*Work request*: Transcribe the data in full and exactly, omitting any pictures.
--- Raw data Enclosed Below ---
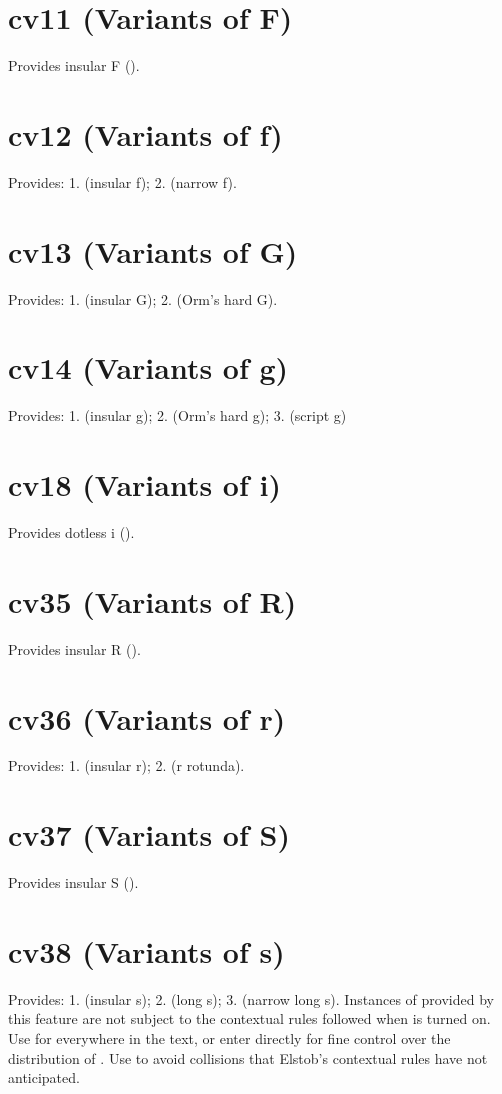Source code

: \documentclass[12pt,letterpaper,openany]{book}
\begin{document}
\section{cv11 (Variants of F)}
Provides insular F ().

\section{cv12 (Variants of f)}
Provides: 1.  (insular f); 2.  (narrow f).

\section{cv13 (Variants of G)}
Provides: 1.  (insular G); 2.  (Orm’s hard G).

\section{cv14 (Variants of g)}
Provides: 1.  (insular g); 2.  (Orm’s hard g);
3.  (script g)

\section{cv18 (Variants of i)}
Provides dotless i ().

\section{cv35 (Variants of R)}
Provides insular R ().

\section{cv36 (Variants of r)}
Provides: 1.  (insular r); 2.  (r rotunda).

\section{cv37 (Variants of S)}
Provides insular S ().

\section{cv38 (Variants of s)}
Provides: 1.  (insular s); 2.  (long s);
3.  (narrow long s). Instances of \textbf{}
provided by this feature are not subject to the contextual rules followed
when  is turned on. Use  for \textbf{}
everywhere in the text, or enter  directly for fine control over the
distribution of \textbf{}. Use  to avoid collisions that
Elstob’s contextual rules have not anticipated.
\end{document}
--- End of Enclosed Raw data ---
*Reply*:
Source code

: \documentclass[12pt,letterpaper,openany]{book}
\begin{document}
\section{cv11 (Variants of F)}
Provides insular F ().

\section{cv12 (Variants of f)}
Provides: 1.  (insular f); 2.  (narrow f).

\section{cv13 (Variants of G)}
Provides: 1.  (insular G); 2.  (Orm’s hard G).

\section{cv14 (Variants of g)}
Provides: 1.  (insular g); 2.  (Orm’s hard g);
3.  (script g)

\section{cv18 (Variants of i)}
Provides dotless i ().

\section{cv35 (Variants of R)}
Provides insular R ().

\section{cv36 (Variants of r)}
Provides: 1.  (insular r); 2.  (r rotunda).

\section{cv37 (Variants of S)}
Provides insular S ().

\section{cv38 (Variants of s)}
Provides: 1.  (insular s); 2.  (long s);
3.  (narrow long s). Instances of \textbf{}
provided by this feature are not subject to the contextual rules followed
when  is turned on. Use  for \textbf{}
everywhere in the text, or enter  directly for fine control over the
distribution of \textbf{}. Use  to avoid collisions that
Elstob’s contextual rules have not anticipated.
\end{document}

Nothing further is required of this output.